Exercise details -
Go line by line through the data and copy those with the word "algorithm".

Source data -
◇ ◇ ◇ ◇ ◇ ◇ ◇

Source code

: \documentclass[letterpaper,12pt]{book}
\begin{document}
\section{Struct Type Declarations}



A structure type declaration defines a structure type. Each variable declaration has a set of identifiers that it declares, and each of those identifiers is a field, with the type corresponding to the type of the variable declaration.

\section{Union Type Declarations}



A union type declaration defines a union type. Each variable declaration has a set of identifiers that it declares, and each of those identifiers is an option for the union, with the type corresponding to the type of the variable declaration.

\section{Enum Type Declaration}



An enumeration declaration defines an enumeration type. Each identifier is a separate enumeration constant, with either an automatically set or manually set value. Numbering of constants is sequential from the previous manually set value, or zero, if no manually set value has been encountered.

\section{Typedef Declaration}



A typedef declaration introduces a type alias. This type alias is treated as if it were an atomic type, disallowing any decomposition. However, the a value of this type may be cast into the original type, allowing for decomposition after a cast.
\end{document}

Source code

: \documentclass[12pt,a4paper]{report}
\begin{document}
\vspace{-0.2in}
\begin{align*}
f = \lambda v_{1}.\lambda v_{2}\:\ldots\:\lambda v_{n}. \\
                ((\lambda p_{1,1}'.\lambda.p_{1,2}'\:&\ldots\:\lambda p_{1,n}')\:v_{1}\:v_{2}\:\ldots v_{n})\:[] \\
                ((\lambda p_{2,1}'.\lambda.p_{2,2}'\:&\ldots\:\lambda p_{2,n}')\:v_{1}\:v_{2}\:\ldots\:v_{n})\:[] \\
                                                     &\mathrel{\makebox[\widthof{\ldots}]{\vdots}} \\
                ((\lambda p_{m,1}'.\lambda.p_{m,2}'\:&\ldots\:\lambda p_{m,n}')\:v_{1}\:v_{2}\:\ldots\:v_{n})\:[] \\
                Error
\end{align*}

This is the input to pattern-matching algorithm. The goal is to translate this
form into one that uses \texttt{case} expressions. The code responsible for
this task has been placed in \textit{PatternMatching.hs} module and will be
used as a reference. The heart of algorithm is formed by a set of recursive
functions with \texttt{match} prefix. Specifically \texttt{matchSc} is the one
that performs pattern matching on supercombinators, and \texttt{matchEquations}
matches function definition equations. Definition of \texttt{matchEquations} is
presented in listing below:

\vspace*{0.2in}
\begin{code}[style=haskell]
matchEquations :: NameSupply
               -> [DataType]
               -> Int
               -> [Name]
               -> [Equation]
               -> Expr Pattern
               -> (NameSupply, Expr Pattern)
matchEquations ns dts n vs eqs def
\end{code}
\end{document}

◇ ◇ ◇ ◇ ◇ ◇ ◇

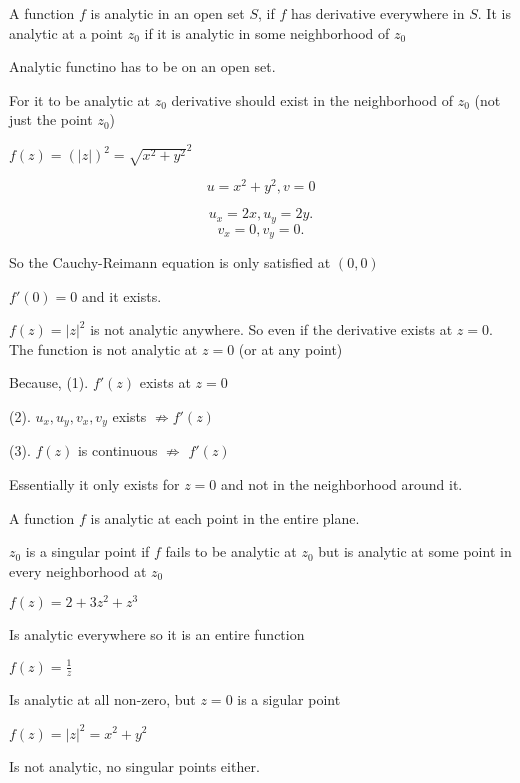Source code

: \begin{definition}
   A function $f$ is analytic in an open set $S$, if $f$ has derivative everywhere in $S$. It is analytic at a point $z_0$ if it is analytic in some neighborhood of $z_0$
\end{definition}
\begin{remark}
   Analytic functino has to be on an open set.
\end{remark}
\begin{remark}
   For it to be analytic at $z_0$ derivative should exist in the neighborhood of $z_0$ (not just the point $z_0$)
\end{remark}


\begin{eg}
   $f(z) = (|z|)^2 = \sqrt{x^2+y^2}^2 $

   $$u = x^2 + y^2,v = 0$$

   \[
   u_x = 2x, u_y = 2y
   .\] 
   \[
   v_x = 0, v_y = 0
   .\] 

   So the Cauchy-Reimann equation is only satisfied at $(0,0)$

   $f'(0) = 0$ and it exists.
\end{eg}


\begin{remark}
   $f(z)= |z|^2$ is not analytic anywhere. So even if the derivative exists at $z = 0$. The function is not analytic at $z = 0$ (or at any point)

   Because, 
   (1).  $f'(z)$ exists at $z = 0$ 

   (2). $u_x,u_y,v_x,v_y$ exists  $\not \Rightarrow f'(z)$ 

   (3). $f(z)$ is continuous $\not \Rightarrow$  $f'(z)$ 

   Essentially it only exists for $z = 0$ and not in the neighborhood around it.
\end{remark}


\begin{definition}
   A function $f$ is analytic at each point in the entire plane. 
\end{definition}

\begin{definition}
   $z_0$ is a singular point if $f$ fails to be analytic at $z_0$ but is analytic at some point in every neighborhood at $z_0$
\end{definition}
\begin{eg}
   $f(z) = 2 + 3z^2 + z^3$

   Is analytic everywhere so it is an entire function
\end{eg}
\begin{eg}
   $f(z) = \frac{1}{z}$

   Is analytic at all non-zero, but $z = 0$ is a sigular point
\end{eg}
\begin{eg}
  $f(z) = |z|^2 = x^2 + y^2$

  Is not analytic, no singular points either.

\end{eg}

◇ ◇ ◇ ◇ ◇ ◇ ◇

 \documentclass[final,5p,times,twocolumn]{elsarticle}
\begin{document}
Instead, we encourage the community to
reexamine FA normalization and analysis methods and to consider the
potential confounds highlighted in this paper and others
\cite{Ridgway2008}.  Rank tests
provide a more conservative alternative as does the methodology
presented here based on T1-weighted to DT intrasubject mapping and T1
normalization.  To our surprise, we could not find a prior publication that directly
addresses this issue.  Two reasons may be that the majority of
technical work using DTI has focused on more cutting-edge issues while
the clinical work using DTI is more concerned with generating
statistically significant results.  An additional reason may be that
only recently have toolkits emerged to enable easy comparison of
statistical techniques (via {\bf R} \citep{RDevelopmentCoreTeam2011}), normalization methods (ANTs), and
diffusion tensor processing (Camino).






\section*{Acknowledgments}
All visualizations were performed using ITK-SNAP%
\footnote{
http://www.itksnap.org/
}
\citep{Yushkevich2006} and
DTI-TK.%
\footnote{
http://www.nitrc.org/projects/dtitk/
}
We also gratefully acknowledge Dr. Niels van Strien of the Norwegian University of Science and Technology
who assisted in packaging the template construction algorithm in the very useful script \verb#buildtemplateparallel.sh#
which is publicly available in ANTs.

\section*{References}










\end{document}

◇ ◇ ◇ ◇ ◇ ◇ ◇

Response area -
This is the input to pattern-matching algorithm. The goal is to translate this
used as a reference. The heart of algorithm is formed by a set of recursive
who assisted in packaging the template construction algorithm in the very useful script \verb#buildtemplateparallel.sh#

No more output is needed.